#### [TASK DETAILS]
Each line below with the string "Tratsch" should be copied.
═════ DATA RECORDS
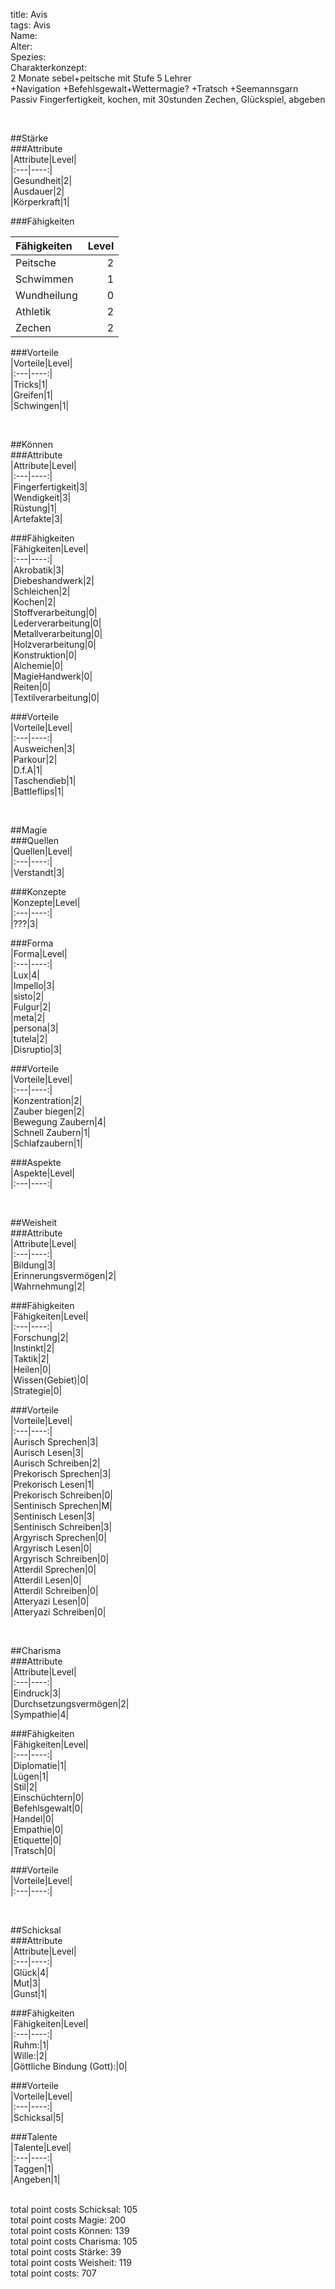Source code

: title: Avis  
tags: Avis  
Name:  
Alter:  
Spezies:  
Charakterkonzept:  
2 Monate sebel+peitsche mit Stufe 5 Lehrer  
+Navigation +Befehlsgewalt+Wettermagie? +Tratsch +Seemannsgarn
Passiv Fingerfertigkeit, kochen, mit 30stunden Zechen, Glückspiel, abgeben  
  
&nbsp;  
  
##Stärke  
###Attribute  
|Attribute|Level|  
|:---|----:|  
|Gesundheit|2|  
|Ausdauer|2|  
|Körperkraft|1|  
  
###Fähigkeiten  
  
|Fähigkeiten|Level|  
|:---|----:|  
|Peitsche|2|  
|Schwimmen|1|  
|Wundheilung|0|  
|Athletik|2|  
|Zechen|2|  
  
###Vorteile  
|Vorteile|Level|  
|:---|----:|  
|Tricks|1|  
|Greifen|1|  
|Schwingen|1|  
  
&nbsp;  
  
##Können  
###Attribute  
|Attribute|Level|  
|:---|----:|  
|Fingerfertigkeit|3|  
|Wendigkeit|3|  
|Rüstung|1|  
|Artefakte|3|  
  
###Fähigkeiten  
|Fähigkeiten|Level|  
|:---|----:|  
|Akrobatik|3|  
|Diebeshandwerk|2|  
|Schleichen|2|  
|Kochen|2|  
|Stoffverarbeitung|0|  
|Lederverarbeitung|0|  
|Metallverarbeitung|0|  
|Holzverarbeitung|0|  
|Konstruktion|0|  
|Alchemie|0|  
|MagieHandwerk|0|  
|Reiten|0|  
|Textilverarbeitung|0|  
  
###Vorteile  
|Vorteile|Level|  
|:---|----:|  
|Ausweichen|3|  
|Parkour|2|  
|D.f.A|1|  
|Taschendieb|1|  
|Battleflips|1|  
  
&nbsp;  
  
##Magie  
###Quellen  
|Quellen|Level|  
|:---|----:|  
|Verstandt|3|  
  
###Konzepte  
|Konzepte|Level|  
|:---|----:|  
|???|3|  
  
###Forma  
|Forma|Level|  
|:---|----:|  
|Lux|4|  
|Impello|3|  
|sisto|2|  
|Fulgur|2|  
|meta|2|  
|persona|3|  
|tutela|2|  
|Disruptio|3|  
  
###Vorteile  
|Vorteile|Level|  
|:---|----:|  
|Konzentration|2|  
|Zauber biegen|2|  
|Bewegung Zaubern|4|  
|Schnell Zaubern|1|  
|Schlafzaubern|1|  
  
###Aspekte  
|Aspekte|Level|  
|:---|----:|  
  
&nbsp;  
  
##Weisheit  
###Attribute  
|Attribute|Level|  
|:---|----:|  
|Bildung|3|  
|Erinnerungsvermögen|2|  
|Wahrnehmung|2|  
  
###Fähigkeiten  
|Fähigkeiten|Level|  
|:---|----:|  
|Forschung|2|  
|Instinkt|2|  
|Taktik|2|  
|Heilen|0|  
|Wissen(Gebiet)|0|  
|Strategie|0|  
  
###Vorteile  
|Vorteile|Level|  
|:---|----:|  
|Aurisch Sprechen|3|  
|Aurisch Lesen|3|  
|Aurisch Schreiben|2|  
|Prekorisch Sprechen|3|  
|Prekorisch Lesen|1|  
|Prekorisch Schreiben|0|  
|Sentinisch Sprechen|M|  
|Sentinisch Lesen|3|  
|Sentinisch Schreiben|3|  
|Argyrisch Sprechen|0|  
|Argyrisch Lesen|0|  
|Argyrisch Schreiben|0|  
|Atterdil Sprechen|0|  
|Atterdil Lesen|0|  
|Atterdil Schreiben|0|  
|Atteryazi Lesen|0|  
|Atteryazi Schreiben|0|  
  
&nbsp;  
  
##Charisma  
###Attribute  
|Attribute|Level|  
|:---|----:|  
|Eindruck|3|  
|Durchsetzungsvermögen|2|  
|Sympathie|4|  
  
###Fähigkeiten  
|Fähigkeiten|Level|  
|:---|----:|  
|Diplomatie|1|  
|Lügen|1|  
|Stil|2|  
|Einschüchtern|0|  
|Befehlsgewalt|0|  
|Handel|0|  
|Empathie|0|  
|Etiquette|0|  
|Tratsch|0|  
  
###Vorteile  
|Vorteile|Level|  
|:---|----:|  
  
&nbsp;  
  
##Schicksal  
###Attribute  
|Attribute|Level|  
|:---|----:|  
|Glück|4|  
|Mut|3|  
|Gunst|1|  
  
###Fähigkeiten  
|Fähigkeiten|Level|  
|:---|----:|  
|Ruhm:|1|  
|Wille:|2|  
|Göttliche Bindung (Gott):|0|  
  
###Vorteile  
|Vorteile|Level|  
|:---|----:|  
|Schicksal|5|  
  
###Talente  
|Talente|Level|  
|:---|----:|  
|Taggen|1|  
|Angeben|1|  
  
&nbsp;  
total point costs Schicksal: 105  
total point costs Magie: 200  
total point costs Können: 139  
total point costs Charisma: 105  
total point costs Stärke: 39  
total point costs Weisheit: 119  
total point costs: 707  
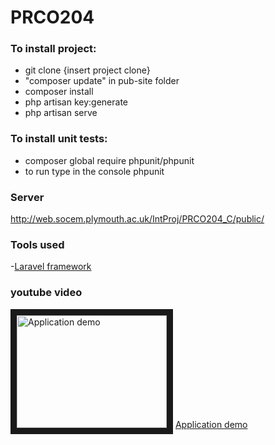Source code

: # PRCO204
### To install project:
- git clone {insert project clone}
- "composer update" in pub-site folder
- composer install
- php artisan key:generate
- php artisan serve
### To install unit tests:
- composer global require phpunit/phpunit
- to run type in the console phpunit

### Server
http://web.socem.plymouth.ac.uk/IntProj/PRCO204_C/public/
### Tools used
-[Laravel framework](https://laravel.com/)

### youtube video
<a href="http://www.youtube.com/watch?feature=player_embedded&v=-XbW1d2NSFE
" target="_blank"><img src="http://img.youtube.com/vi/-XbW1d2NSFE/0.jpg" 
alt="Application demo" width="240" height="180" border="10" /></a>
[Application demo](https://www.youtube.com/watch?v=-XbW1d2NSFE&feature=youtu.be)
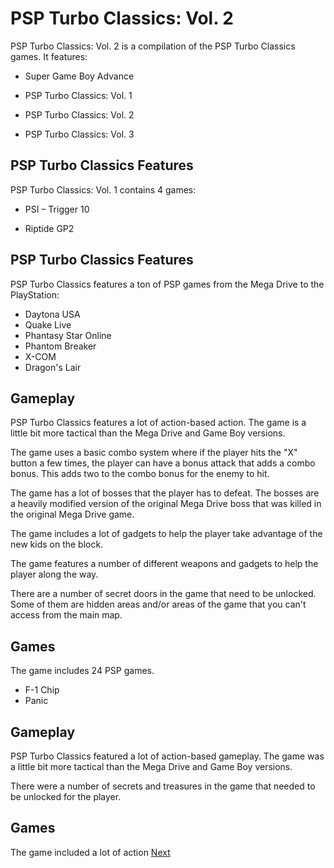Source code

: # PSP Turbo Classics: Vol. 2

PSP Turbo Classics: Vol. 2 is a compilation of the PSP Turbo Classics games. It features:

*   Super Game Boy Advance
*   PSP Turbo Classics: Vol. 1
*   PSP Turbo Classics: Vol. 2

*   PSP Turbo Classics: Vol. 3

## PSP Turbo Classics Features

PSP Turbo Classics: Vol. 1 contains 4 games:

*   PSI – Trigger 10

*   Riptide GP2

## PSP Turbo Classics Features

PSP Turbo Classics features a ton of PSP games from the Mega Drive to the PlayStation:

*    Daytona USA
*   Quake Live
*   Phantasy Star Online
*   Phantom Breaker
*   X-COM
*   Dragon's Lair

## Gameplay

PSP Turbo Classics features a lot of action-based action. The game is a little bit more tactical than the Mega Drive and Game Boy versions.

The game uses a basic combo system where if the player hits the "X" button a few times, the player can have a bonus attack that adds a combo bonus. This adds two to the combo bonus for the enemy to hit.

The game has a lot of bosses that the player has to defeat. The bosses are a heavily modified version of the original Mega Drive boss that was killed in the original Mega Drive game.

The game includes a lot of gadgets to help the player take advantage of the new kids on the block.

The game features a number of different weapons and gadgets to help the player along the way.

There are a number of secret doors in the game that need to be unlocked. Some of them are hidden areas and/or areas of the game that you can't access from the main map.

## Games

The game includes 24 PSP games.

*   F-1 Chip
*   Panic

## Gameplay

PSP Turbo Classics featured a lot of action-based gameplay. The game was a little bit more tactical than the Mega Drive and Game Boy versions.

There were a number of secrets and treasures in the game that needed to be unlocked for the player.

## Games

The game included a lot of action
[Next](16.md)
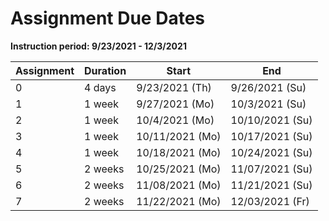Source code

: # Assignment Due Dates

**Instruction period: 9/23/2021 - 12/3/2021**

| Assignment | Duration | Start           | End             |
| ---------- | -------- | --------------- | --------------- |
| 0          | 4 days   | 9/23/2021 (Th)  | 9/26/2021 (Su)  |
| 1          | 1 week   | 9/27/2021 (Mo)  | 10/3/2021 (Su)  |
| 2          | 1 week   | 10/4/2021 (Mo)  | 10/10/2021 (Su) |
| 3          | 1 week   | 10/11/2021 (Mo) | 10/17/2021 (Su) |
| 4          | 1 week   | 10/18/2021 (Mo) | 10/24/2021 (Su) |
| 5          | 2 weeks  | 10/25/2021 (Mo) | 11/07/2021 (Su) |
| 6          | 2 weeks  | 11/08/2021 (Mo) | 11/21/2021 (Su) |
| 7          | 2 weeks  | 11/22/2021 (Mo) | 12/03/2021 (Fr) |
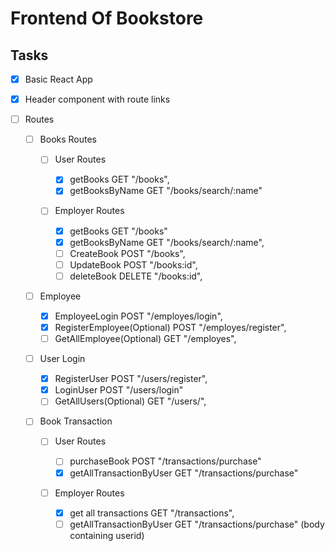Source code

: # Frontend Of Bookstore

## Tasks

- [x] Basic React App

- [x] Header component with route links

- [ ] Routes

  - [ ] Books Routes

    - [ ] User Routes

      - [x] getBooks GET "/books",
      - [x] getBooksByName GET "/books/search/:name"

    - [ ] Employer Routes

      - [x] getBooks GET "/books"
      - [x] getBooksByName GET "/books/search/:name",
      - [ ] CreateBook POST "/books",
      - [ ] UpdateBook POST "/books:id",
      - [ ] deleteBook DELETE "/books:id",

  - [ ] Employee

    - [x] EmployeeLogin POST "/employes/login",
    - [x] RegisterEmployee(Optional) POST "/employes/register",
    - [ ] GetAllEmployee(Optional) GET "/employes",

  - [ ] User Login

    - [x] RegisterUser POST "/users/register",
    - [x] LoginUser POST "/users/login"
    - [ ] GetAllUsers(Optional) GET "/users/",

  - [ ] Book Transaction

    - [ ] User Routes

      - [ ] purchaseBook POST "/transactions/purchase"
      - [x] getAllTransactionByUser GET "/transactions/purchase"

    - [ ] Employer Routes

      - [x] get all transactions GET "/transactions",
      - [ ] getAllTransactionByUser GET "/transactions/purchase" (body containing userid)
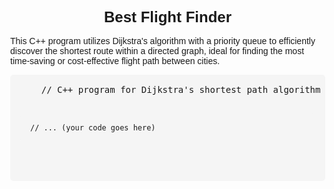 <!DOCTYPE html>
<html lang="en">
<head>
  <meta charset="UTF-8">
  <meta name="viewport" content="width=device-width, initial-scale=1.0">
  <title>Best Flight Finder</title>
  <style>
    body {
      font-family: sans-serif;
      margin: 2rem;
    }
    h1 {
      text-align: center;
      font-size: 1.5rem;
      margin-bottom: 1rem;
    }
    pre {
      background-color: #f5f5f5;
      padding: 1rem;
      border-radius: 5px;
    }
  </style>
</head>
<body>
  <h1>Best Flight Finder</h1>
  <p>This C++ program utilizes Dijkstra's algorithm with a priority queue to efficiently discover the shortest route within a directed graph, ideal for finding the most time-saving or cost-effective flight path between cities.</p>
  <pre>
    // C++ program for Dijkstra's shortest path algorithm

    // ... (your code goes here)
  </pre>
</body>
</html>
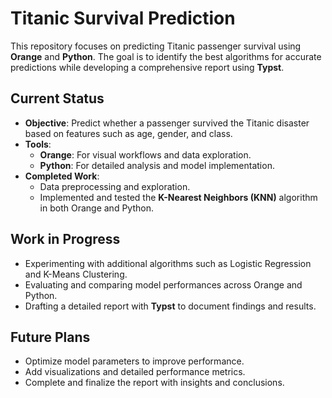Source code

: # Titanic Survival Prediction  

This repository focuses on predicting Titanic passenger survival using **Orange** and **Python**. The goal is to identify the best algorithms for accurate predictions while developing a comprehensive report using **Typst**.  

## Current Status  
- **Objective**: Predict whether a passenger survived the Titanic disaster based on features such as age, gender, and class.  
- **Tools**:  
  - **Orange**: For visual workflows and data exploration.  
  - **Python**: For detailed analysis and model implementation.  
- **Completed Work**:  
  - Data preprocessing and exploration.  
  - Implemented and tested the **K-Nearest Neighbors (KNN)** algorithm in both Orange and Python.  

## Work in Progress  
- Experimenting with additional algorithms such as Logistic Regression and K-Means Clustering.  
- Evaluating and comparing model performances across Orange and Python.  
- Drafting a detailed report with **Typst** to document findings and results.  

## Future Plans  
- Optimize model parameters to improve performance.  
- Add visualizations and detailed performance metrics.  
- Complete and finalize the report with insights and conclusions.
══════════
#### [TASK RESPONSE]
+Navigation +Befehlsgewalt+Wettermagie? +Tratsch +Seemannsgarn
|Tratsch|0|  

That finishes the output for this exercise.